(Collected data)
....................
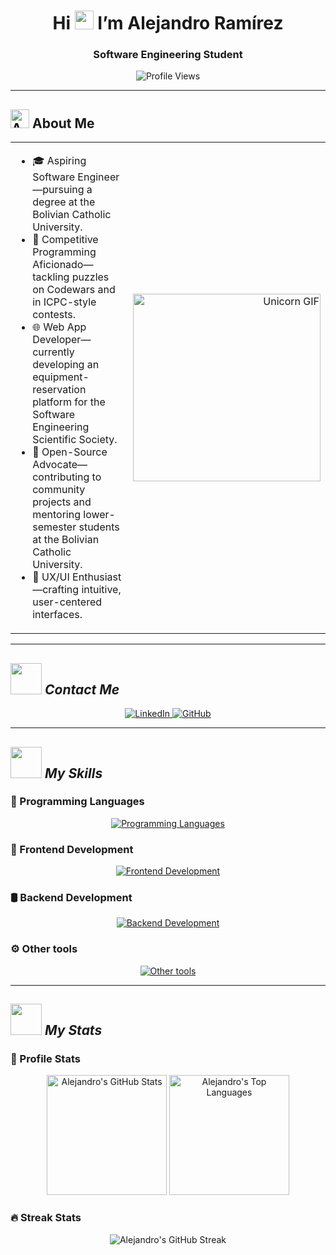 <h1 align="center">
  Hi <img src="https://media.giphy.com/media/hvRJCLFzcasrR4ia7z/giphy.gif" width="30"/> I’m Alejandro Ramírez
</h1>

<h3 align="center">Software Engineering Student</h3>

<p align="center">
  <img
    src="https://komarev.com/ghpvc/?username=alejandroramirezvallejos&label=Profile%20Views&color=0e75b6&style=flat"
    alt="Profile Views"
  />
</p>

---

## <img src="https://media.giphy.com/media/ObNTw8Uzwy6KQ/giphy.gif" width="30" alt="About icon" /> About Me

<table>
  <tr>
    <td>
      <ul>
        <li>🎓 Aspiring Software Engineer—pursuing a degree at the Bolivian Catholic University.</li>
        <li>🧩 Competitive Programming Aficionado—tackling puzzles on Codewars and in ICPC-style contests.</li>
        <li>🌐 Web App Developer—currently developing an equipment-reservation platform for the Software Engineering Scientific Society.</li>
        <li>🤝 Open-Source Advocate—contributing to community projects and mentoring lower-semester students at the Bolivian Catholic University.</li>
        <li>🎨 UX/UI Enthusiast—crafting intuitive, user-centered interfaces.</li>
      </ul>
    </td>
    <td align="right" valign="middle">
      <img
        src="https://c.tenor.com/GN73MKBawZYAAAAi/busy-cute.gif"
        width="300"
        alt="Unicorn GIF"
      />
    </td>
  </tr>
</table>

---

## <picture><img src = "https://github.com/7oSkaaa/7oSkaaa/blob/main/Images/about_me.gif?raw=true" width = 50px></picture> ***Contact Me***

<p align="center">
  <a href="https://linkedin.com/in/alejandro-ramirez-vallejos" target="_blank" rel="noopener">
    <img src="https://skillicons.dev/icons?i=linkedin" alt="LinkedIn" />
  </a>
  <a href="https://github.com/alejandroramirezvallejos" target="_blank" rel="noopener">
    <img src="https://skillicons.dev/icons?i=github" alt="GitHub" />
  </a>
</p>

---

## <picture> <img src = "https://github.com/7oSkaaa/7oSkaaa/blob/main/Images/Programming_Languages.gif?raw=true" width = 50px>  </picture> ***My Skills***

### 🐍 Programming Languages

<p align="center">
  <a href="https://skillicons.dev">
    <img src="https://skillicons.dev/icons?i=c,cpp,cs,js,ts,java,py" alt="Programming Languages" />
  </a>
</p>

### 🎨 Frontend Development

<p align="center">
  <a href="https://skillicons.dev">
    <img src="https://skillicons.dev/icons?i=html,css,js,ts,angular,figma" alt="Frontend Development" />
  </a>
</p>

### 🛢 Backend Development

<p align="center">
  <a href="https://skillicons.dev">
    <img src="https://skillicons.dev/icons?i=dotnet,postgres" alt="Backend Development" />
  </a>
</p>

### ⚙️ Other tools

<p align="center">
  <a href="https://skillicons.dev">
    <img src="https://skillicons.dev/icons?i=git,latex" alt="Other tools" />
  </a>
</p>

---

## <picture> <img src = "https://github.com/7oSkaaa/7oSkaaa/blob/main/Images/Statistics.gif?raw=true" width = 50px>  </picture> ***My Stats***

### 🚀 Profile Stats

<p align="center">
  <img
    alt="Alejandro's GitHub Stats"
    src="https://github-readme-stats.vercel.app/api/?username=alejandroramirezvallejos&show_icons=true&include_all_commits=true&count_private=true&theme=react&hide_border=true&bg_color=1F222E&title_color=F85D7F&icon_color=F8D866"
    height="192"
  />
  <img
    alt="Alejandro's Top Languages"
    src="https://github-readme-stats.vercel.app/api/top-langs/?username=alejandroramirezvallejos&langs_count=8&layout=compact&theme=react&hide_border=true&bg_color=1F222E&title_color=F85D7F&icon_color=F8D866"
    height="192"
  />
</p>

### 🔥 Streak Stats

<p align="center">
  <img
    alt="Alejandro's GitHub Streak"
    src="https://github-readme-streak-stats.herokuapp.com/?user=alejandroramirezvallejos&theme=tokyonight"
  />
</p>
....................
### EXERCISE
Every entry is to be reproduced word for word, and no image is carried over.

### REPLY
 <h1 align="center">
  Hi <img src="https://media.giphy.com/media/hvRJCLFzcasrR4ia7z/giphy.gif" width="30"/> I’m Alejandro Ramírez
</h1>

<h3 align="center">Software Engineering Student</h3>

<p align="center">
  <img
    src="https://komarev.com/ghpvc/?username=alejandroramirezvallejos&label=Profile%20Views&color=0e75b6&style=flat"
    alt="Profile Views"
  />
</p>

---

## <img src="https://media.giphy.com/media/ObNTw8Uzwy6KQ/giphy.gif" width="30" alt="About icon" /> About Me

<table>
  <tr>
    <td>
      <ul>
        <li>🎓 Aspiring Software Engineer—pursuing a degree at the Bolivian Catholic University.</li>
        <li>🧩 Competitive Programming Aficionado—tackling puzzles on Codewars and in ICPC-style contests.</li>
        <li>🌐 Web App Developer—currently developing an equipment-reservation platform for the Software Engineering Scientific Society.</li>
        <li>🤝 Open-Source Advocate—contributing to community projects and mentoring lower-semester students at the Bolivian Catholic University.</li>
        <li>🎨 UX/UI Enthusiast—crafting intuitive, user-centered interfaces.</li>
      </ul>
    </td>
    <td align="right" valign="middle">
      <img
        src="https://c.tenor.com/GN73MKBawZYAAAAi/busy-cute.gif"
        width="300"
        alt="Unicorn GIF"
      />
    </td>
  </tr>
</table>

---

## <picture><img src = "https://github.com/7oSkaaa/7oSkaaa/blob/main/Images/about_me.gif?raw=true" width = 50px></picture> ***Contact Me***

<p align="center">
  <a href="https://linkedin.com/in/alejandro-ramirez-vallejos" target="_blank" rel="noopener">
    <img src="https://skillicons.dev/icons?i=linkedin" alt="LinkedIn" />
  </a>
  <a href="https://github.com/alejandroramirezvallejos" target="_blank" rel="noopener">
    <img src="https://skillicons.dev/icons?i=github" alt="GitHub" />
  </a>
</p>

---

## <picture> <img src = "https://github.com/7oSkaaa/7oSkaaa/blob/main/Images/Programming_Languages.gif?raw=true" width = 50px>  </picture> ***My Skills***

### 🐍 Programming Languages

<p align="center">
  <a href="https://skillicons.dev">
    <img src="https://skillicons.dev/icons?i=c,cpp,cs,js,ts,java,py" alt="Programming Languages" />
  </a>
</p>

### 🎨 Frontend Development

<p align="center">
  <a href="https://skillicons.dev">
    <img src="https://skillicons.dev/icons?i=html,css,js,ts,angular,figma" alt="Frontend Development" />
  </a>
</p>

### 🛢 Backend Development

<p align="center">
  <a href="https://skillicons.dev">
    <img src="https://skillicons.dev/icons?i=dotnet,postgres" alt="Backend Development" />
  </a>
</p>

### ⚙️ Other tools

<p align="center">
  <a href="https://skillicons.dev">
    <img src="https://skillicons.dev/icons?i=git,latex" alt="Other tools" />
  </a>
</p>

---

## <picture> <img src = "https://github.com/7oSkaaa/7oSkaaa/blob/main/Images/Statistics.gif?raw=true" width = 50px>  </picture> ***My Stats***

### 🚀 Profile Stats

<p align="center">
  <img
    alt="Alejandro's GitHub Stats"
    src="https://github-readme-stats.vercel.app/api/?username=alejandroramirezvallejos&show_icons=true&include_all_commits=true&count_private=true&theme=react&hide_border=true&bg_color=1F222E&title_color=F85D7F&icon_color=F8D866"
    height="192"
  />
  <img
    alt="Alejandro's Top Languages"
    src="https://github-readme-stats.vercel.app/api/top-langs/?username=alejandroramirezvallejos&langs_count=8&layout=compact&theme=react&hide_border=true&bg_color=1F222E&title_color=F85D7F&icon_color=F8D866"
    height="192"
  />
</p>

### 🔥 Streak Stats

<p align="center">
  <img
    alt="Alejandro's GitHub Streak"
    src="https://github-readme-streak-stats.herokuapp.com/?user=alejandroramirezvallejos&theme=tokyonight"
  />
</p>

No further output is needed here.